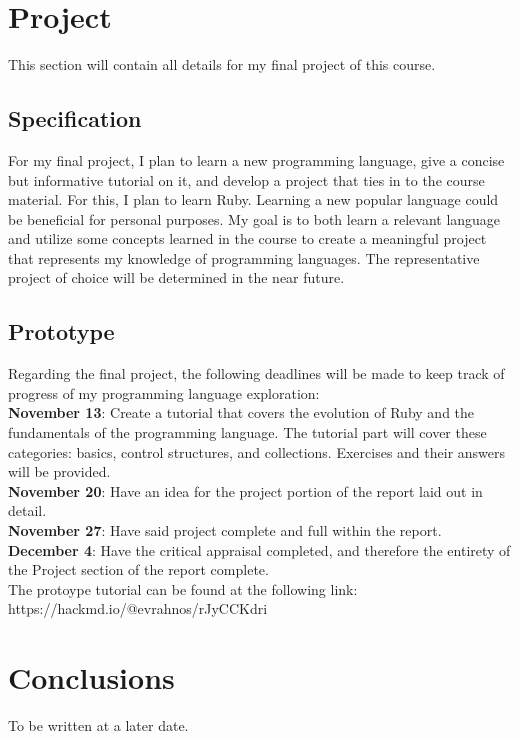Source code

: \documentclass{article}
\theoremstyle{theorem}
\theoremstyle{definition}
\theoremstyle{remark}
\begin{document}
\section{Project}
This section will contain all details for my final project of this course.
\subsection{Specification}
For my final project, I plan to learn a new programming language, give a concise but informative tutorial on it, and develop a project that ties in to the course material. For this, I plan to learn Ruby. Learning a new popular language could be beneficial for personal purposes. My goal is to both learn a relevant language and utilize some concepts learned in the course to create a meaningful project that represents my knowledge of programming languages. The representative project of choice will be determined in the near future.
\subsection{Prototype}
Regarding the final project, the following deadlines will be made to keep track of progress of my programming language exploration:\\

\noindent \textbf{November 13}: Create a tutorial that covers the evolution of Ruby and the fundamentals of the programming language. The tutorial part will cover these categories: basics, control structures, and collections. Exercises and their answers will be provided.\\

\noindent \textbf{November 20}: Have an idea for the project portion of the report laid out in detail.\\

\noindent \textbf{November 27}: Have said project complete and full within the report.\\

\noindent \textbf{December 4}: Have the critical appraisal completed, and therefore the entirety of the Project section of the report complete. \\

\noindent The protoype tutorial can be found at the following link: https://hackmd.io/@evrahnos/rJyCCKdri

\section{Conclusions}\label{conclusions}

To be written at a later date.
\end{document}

==

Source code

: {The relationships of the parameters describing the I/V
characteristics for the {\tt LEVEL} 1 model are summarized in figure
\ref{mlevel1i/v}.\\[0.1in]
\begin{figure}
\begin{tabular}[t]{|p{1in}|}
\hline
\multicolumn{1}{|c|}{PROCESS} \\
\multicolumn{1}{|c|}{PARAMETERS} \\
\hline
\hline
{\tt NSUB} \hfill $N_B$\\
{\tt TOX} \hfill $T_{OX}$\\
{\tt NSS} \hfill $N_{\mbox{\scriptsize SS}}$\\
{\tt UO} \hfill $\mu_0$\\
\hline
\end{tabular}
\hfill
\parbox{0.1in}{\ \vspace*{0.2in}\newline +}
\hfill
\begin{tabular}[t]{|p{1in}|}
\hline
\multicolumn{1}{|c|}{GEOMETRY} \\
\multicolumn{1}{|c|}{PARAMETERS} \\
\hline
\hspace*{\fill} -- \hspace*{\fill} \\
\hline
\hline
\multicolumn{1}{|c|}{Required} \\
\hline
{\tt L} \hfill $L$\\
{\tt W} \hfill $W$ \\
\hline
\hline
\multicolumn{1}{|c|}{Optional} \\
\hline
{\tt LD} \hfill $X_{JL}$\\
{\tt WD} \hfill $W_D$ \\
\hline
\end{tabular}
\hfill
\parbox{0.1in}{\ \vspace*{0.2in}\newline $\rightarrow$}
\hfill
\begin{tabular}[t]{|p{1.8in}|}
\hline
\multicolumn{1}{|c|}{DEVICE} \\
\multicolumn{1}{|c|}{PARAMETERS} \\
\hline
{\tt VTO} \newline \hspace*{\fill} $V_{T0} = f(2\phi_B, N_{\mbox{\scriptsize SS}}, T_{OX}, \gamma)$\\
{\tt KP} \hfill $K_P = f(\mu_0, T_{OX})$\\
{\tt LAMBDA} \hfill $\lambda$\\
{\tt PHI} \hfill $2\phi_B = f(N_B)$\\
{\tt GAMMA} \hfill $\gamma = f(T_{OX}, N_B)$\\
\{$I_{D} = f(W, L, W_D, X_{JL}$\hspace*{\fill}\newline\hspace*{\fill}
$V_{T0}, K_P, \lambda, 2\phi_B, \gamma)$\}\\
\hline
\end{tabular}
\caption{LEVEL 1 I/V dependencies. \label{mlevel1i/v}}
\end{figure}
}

==

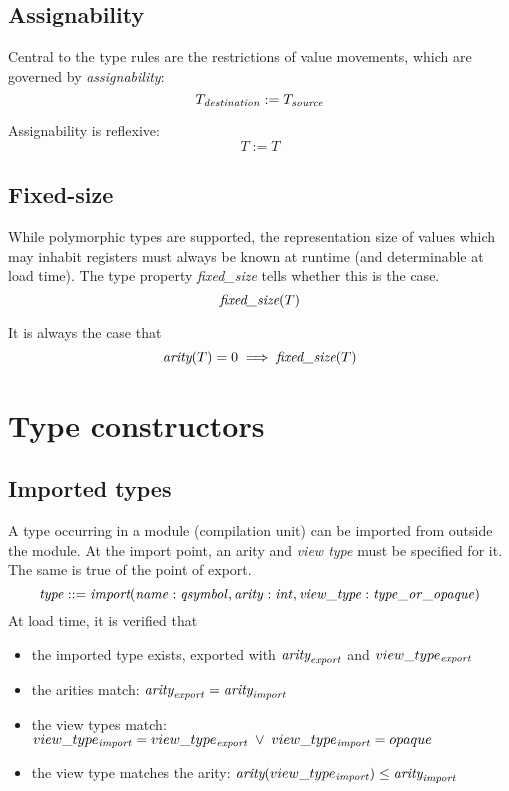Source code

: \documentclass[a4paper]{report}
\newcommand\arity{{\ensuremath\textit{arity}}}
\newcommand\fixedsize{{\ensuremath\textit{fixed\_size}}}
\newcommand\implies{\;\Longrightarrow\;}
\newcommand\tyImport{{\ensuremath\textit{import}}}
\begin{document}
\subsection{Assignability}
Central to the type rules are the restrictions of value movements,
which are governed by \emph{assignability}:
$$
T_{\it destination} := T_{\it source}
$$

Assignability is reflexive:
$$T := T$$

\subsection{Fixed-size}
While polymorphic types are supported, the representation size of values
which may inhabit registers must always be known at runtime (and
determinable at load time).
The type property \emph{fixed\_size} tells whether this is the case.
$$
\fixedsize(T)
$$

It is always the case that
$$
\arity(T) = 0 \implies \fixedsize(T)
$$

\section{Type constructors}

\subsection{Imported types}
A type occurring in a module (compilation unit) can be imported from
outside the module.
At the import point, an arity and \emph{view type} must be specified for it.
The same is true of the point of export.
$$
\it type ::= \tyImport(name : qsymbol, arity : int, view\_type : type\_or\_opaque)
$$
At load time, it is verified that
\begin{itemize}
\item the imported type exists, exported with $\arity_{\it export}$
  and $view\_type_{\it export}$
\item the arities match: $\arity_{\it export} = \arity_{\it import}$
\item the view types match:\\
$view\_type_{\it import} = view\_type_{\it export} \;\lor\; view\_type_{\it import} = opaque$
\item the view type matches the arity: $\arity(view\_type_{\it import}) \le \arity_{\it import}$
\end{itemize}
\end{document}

**Task instructions:**
Scan the data for lines containing "begin" and copy all of them.

**Exercise result:**
\begin{document}
\begin{figure}
\begin{tabular}[t]{|p{1in}|}
\begin{tabular}[t]{|p{1in}|}
\begin{tabular}[t]{|p{1.8in}|}
\begin{document}
\begin{itemize}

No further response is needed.